[[ Data provided, beginning ]]

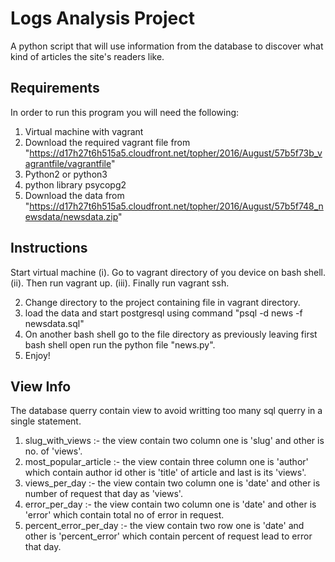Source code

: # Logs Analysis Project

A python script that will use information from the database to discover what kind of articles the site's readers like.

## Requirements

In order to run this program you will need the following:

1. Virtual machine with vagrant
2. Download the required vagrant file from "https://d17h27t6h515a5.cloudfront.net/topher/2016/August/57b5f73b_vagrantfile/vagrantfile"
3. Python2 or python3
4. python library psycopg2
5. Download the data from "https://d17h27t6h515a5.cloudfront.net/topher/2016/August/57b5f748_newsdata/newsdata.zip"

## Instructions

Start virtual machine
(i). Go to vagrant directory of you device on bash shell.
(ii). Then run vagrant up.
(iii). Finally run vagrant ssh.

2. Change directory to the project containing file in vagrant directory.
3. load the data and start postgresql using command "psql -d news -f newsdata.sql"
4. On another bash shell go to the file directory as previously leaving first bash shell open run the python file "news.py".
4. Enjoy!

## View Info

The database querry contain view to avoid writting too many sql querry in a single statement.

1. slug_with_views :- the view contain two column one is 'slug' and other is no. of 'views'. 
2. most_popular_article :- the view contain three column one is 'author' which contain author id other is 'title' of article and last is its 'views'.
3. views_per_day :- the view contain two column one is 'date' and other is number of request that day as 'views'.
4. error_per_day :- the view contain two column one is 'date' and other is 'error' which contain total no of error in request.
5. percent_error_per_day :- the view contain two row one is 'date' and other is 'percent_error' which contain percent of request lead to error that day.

[[ Data provided, end ]]

◆ Exercise goal
Please return all lines above in which the string "Download" is found.

◆ Written solution
2. Download the required vagrant file from "https://d17h27t6h515a5.cloudfront.net/topher/2016/August/57b5f73b_vagrantfile/vagrantfile"
5. Download the data from "https://d17h27t6h515a5.cloudfront.net/topher/2016/August/57b5f748_newsdata/newsdata.zip"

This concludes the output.